EXERCISE DESCRIPTION => Which lines in the data below contain the string "provided"? Show each one.

SUPPLIED MATERIAL =>

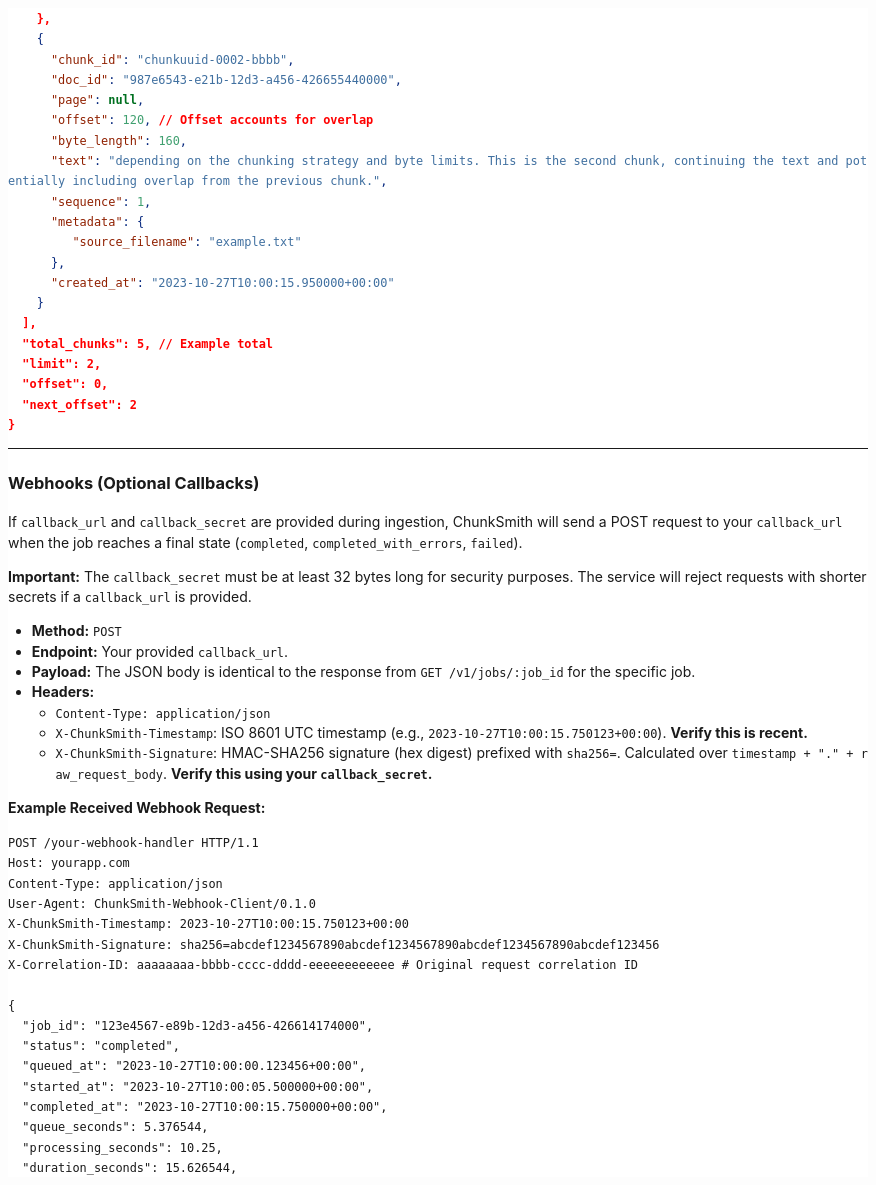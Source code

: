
 ```json
    },
    {
      "chunk_id": "chunkuuid-0002-bbbb",
      "doc_id": "987e6543-e21b-12d3-a456-426655440000",
      "page": null,
      "offset": 120, // Offset accounts for overlap
      "byte_length": 160,
      "text": "depending on the chunking strategy and byte limits. This is the second chunk, continuing the text and potentially including overlap from the previous chunk.",
      "sequence": 1,
      "metadata": {
         "source_filename": "example.txt"
      },
      "created_at": "2023-10-27T10:00:15.950000+00:00"
    }
  ],
  "total_chunks": 5, // Example total
  "limit": 2,
  "offset": 0,
  "next_offset": 2
}
```

---

### Webhooks (Optional Callbacks)

If `callback_url` and `callback_secret` are provided during ingestion, ChunkSmith will send a POST request to your `callback_url` when the job reaches a final state (`completed`, `completed_with_errors`, `failed`).

**Important:** The `callback_secret` must be at least 32 bytes long for security purposes. The service will reject requests with shorter secrets if a `callback_url` is provided.

*   **Method:** `POST`
*   **Endpoint:** Your provided `callback_url`.
*   **Payload:** The JSON body is identical to the response from `GET /v1/jobs/:job_id` for the specific job.
*   **Headers:**
    *   `Content-Type: application/json`
    *   `X-ChunkSmith-Timestamp`: ISO 8601 UTC timestamp (e.g., `2023-10-27T10:00:15.750123+00:00`). **Verify this is recent.**
    *   `X-ChunkSmith-Signature`: HMAC-SHA256 signature (hex digest) prefixed with `sha256=`. Calculated over `timestamp + "." + raw_request_body`. **Verify this using your `callback_secret`.**

**Example Received Webhook Request:**

```http
POST /your-webhook-handler HTTP/1.1
Host: yourapp.com
Content-Type: application/json
User-Agent: ChunkSmith-Webhook-Client/0.1.0
X-ChunkSmith-Timestamp: 2023-10-27T10:00:15.750123+00:00
X-ChunkSmith-Signature: sha256=abcdef1234567890abcdef1234567890abcdef1234567890abcdef123456
X-Correlation-ID: aaaaaaaa-bbbb-cccc-dddd-eeeeeeeeeeee # Original request correlation ID

{
  "job_id": "123e4567-e89b-12d3-a456-426614174000",
  "status": "completed",
  "queued_at": "2023-10-27T10:00:00.123456+00:00",
  "started_at": "2023-10-27T10:00:05.500000+00:00",
  "completed_at": "2023-10-27T10:00:15.750000+00:00",
  "queue_seconds": 5.376544,
  "processing_seconds": 10.25,
  "duration_seconds": 15.626544,
```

TASK RESULT =>
If `callback_url` and `callback_secret` are provided during ingestion, ChunkSmith will send a POST request to your `callback_url` when the job reaches a final state (`completed`, `completed_with_errors`, `failed`).
**Important:** The `callback_secret` must be at least 32 bytes long for security purposes. The service will reject requests with shorter secrets if a `callback_url` is provided.
*   **Endpoint:** Your provided `callback_url`.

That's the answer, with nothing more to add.